# completing square

• Sep 7th 2006, 11:27 AM
danielwu
completing square
help........

i have Three questions which i really don't know how to do
pls help me!!
solve the given quadratic equations by completing the square.
$\displaystyle (1)----v(v + 2) = 15$
---------------------------------------------------------------------
$\displaystyle (2)----5T^2 - 10T + 4 = 0$

$\displaystyle (3)$In machine design. in finding the outside diameter$\displaystyle D_o$ of a hollow shaft, the equation$\displaystyle D_o^2 - DD_o - 0.25D^2 = 0$ is used Solve for $\displaystyle D_o$ if $\displaystyle D = 3.625cm$
• Sep 7th 2006, 03:17 PM
topsquark
Quote:

Originally Posted by danielwu
$\displaystyle (1)----v(v + 2) = 15$

$\displaystyle v^2 + 2v = 15$

Now, $\displaystyle x^2 + 2ax + a^2 = (x + a)^2$

Here we have 2 = 2a so a = 1. Thus add $\displaystyle a^2 = 1$ to both sides of the equation:
$\displaystyle v^2 + 2v + 1 = 15 + 1$

$\displaystyle (v + 1)^2 = 16$ Take the square root of both sides.

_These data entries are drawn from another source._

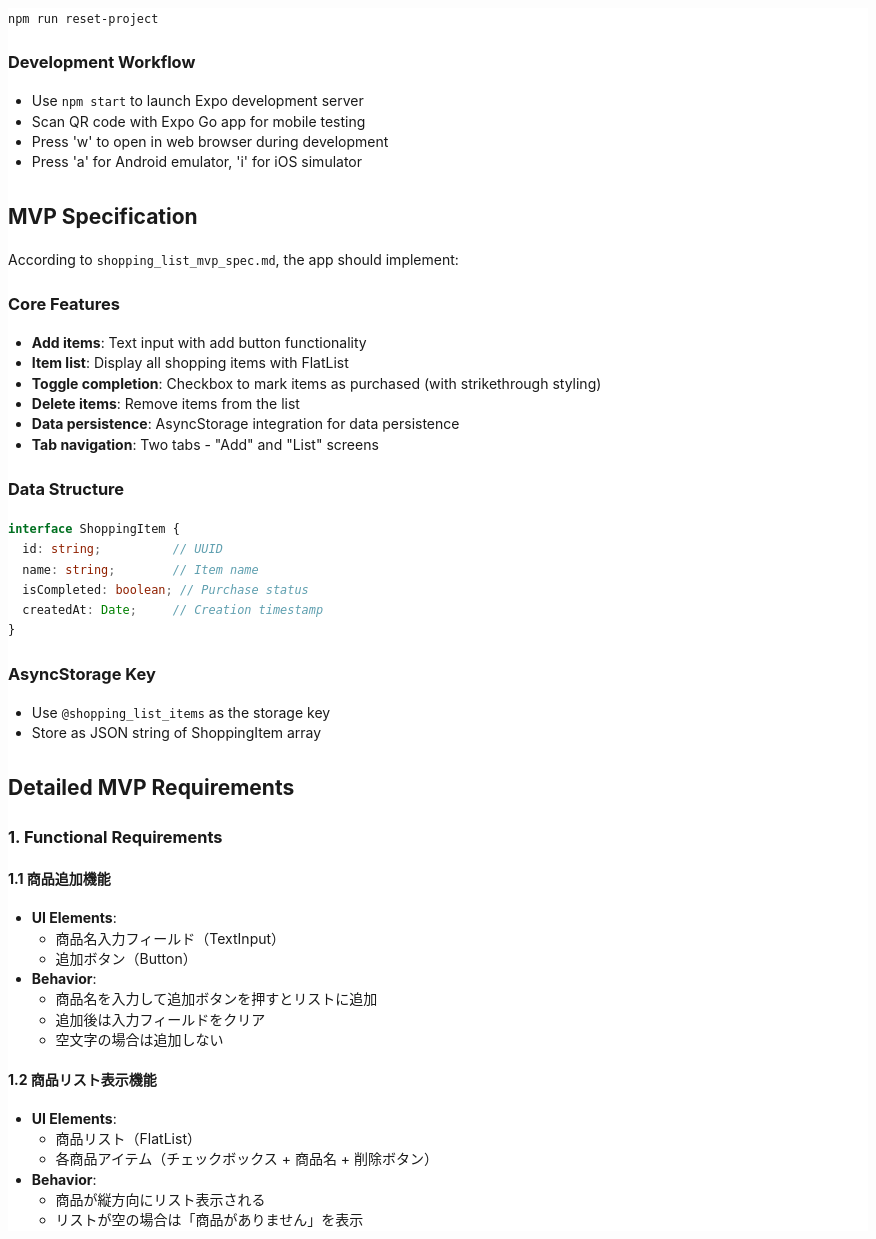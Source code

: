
 ```bash
npm run reset-project
```

### Development Workflow
- Use `npm start` to launch Expo development server
- Scan QR code with Expo Go app for mobile testing
- Press 'w' to open in web browser during development
- Press 'a' for Android emulator, 'i' for iOS simulator

## MVP Specification
According to `shopping_list_mvp_spec.md`, the app should implement:

### Core Features
- **Add items**: Text input with add button functionality
- **Item list**: Display all shopping items with FlatList
- **Toggle completion**: Checkbox to mark items as purchased (with strikethrough styling)
- **Delete items**: Remove items from the list
- **Data persistence**: AsyncStorage integration for data persistence
- **Tab navigation**: Two tabs - "Add" and "List" screens

### Data Structure
```typescript
interface ShoppingItem {
  id: string;          // UUID
  name: string;        // Item name
  isCompleted: boolean; // Purchase status
  createdAt: Date;     // Creation timestamp
}
```

### AsyncStorage Key
- Use `@shopping_list_items` as the storage key
- Store as JSON string of ShoppingItem array

## Detailed MVP Requirements

### 1. Functional Requirements

#### 1.1 商品追加機能
- **UI Elements**:
  - 商品名入力フィールド（TextInput）
  - 追加ボタン（Button）
- **Behavior**:
  - 商品名を入力して追加ボタンを押すとリストに追加
  - 追加後は入力フィールドをクリア
  - 空文字の場合は追加しない

#### 1.2 商品リスト表示機能
- **UI Elements**:
  - 商品リスト（FlatList）
  - 各商品アイテム（チェックボックス + 商品名 + 削除ボタン）
- **Behavior**:
  - 商品が縦方向にリスト表示される
  - リストが空の場合は「商品がありません」を表示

$\displaystyle v + 1 = \pm 4$

$\displaystyle v = -1 \pm 4 =$ 3 or -5.

(You should always be in the habit of checking your solutions to make sure they work. As it happens, they both do.)

-Dan
• Sep 7th 2006, 03:21 PM
topsquark
Quote:

Originally Posted by danielwu
(2)----5T^2 - 10T + 4 = 0
[/tex]

$\displaystyle 5T^2 - 10T = -4$

$\displaystyle T^2 - 2T = -\frac{4}{5}$

(See previous post)
-2 = 2a, so a = -1. Thus add $\displaystyle a^2 = 1$ to both sides.

$\displaystyle T^2 - 2T + 1 = -\frac{4}{5} + 1$

$\displaystyle (T - 1)^2 = \frac{1}{5}$

$\displaystyle T - 1 = \pm \sqrt{\frac{1}{5}} = \pm \frac{\sqrt{5}}{5}$

$\displaystyle T = 1 \pm \frac{\sqrt{5}}{5}$

-Dan
• Sep 7th 2006, 03:22 PM
topsquark
Quote:

Originally Posted by danielwu
$\displaystyle (3)$In machine design. in finding the outside diameter$\displaystyle D_o$ of a hollow shaft, the equation$\displaystyle D_o^2 - DD_o - 0.25D^2 = 0$ is used Solve for $\displaystyle D_o$ if $\displaystyle D = 3.625cm$

Same method. Get the constant term on the RHS of the equation, find out what "a" is, then add $\displaystyle a^2$ to both sides and go from there.

-Dan
• Sep 8th 2006, 12:18 AM
CaptainBlack
Quote:

Originally Posted by danielwu
alright i have solve it.

but here is another question which i also don't know how to do.
can help me.

..[snip]

Please post new unrelated questions in a new thread, it reduces confusion

Thanks

RonL

(I will split this question out into a new thread)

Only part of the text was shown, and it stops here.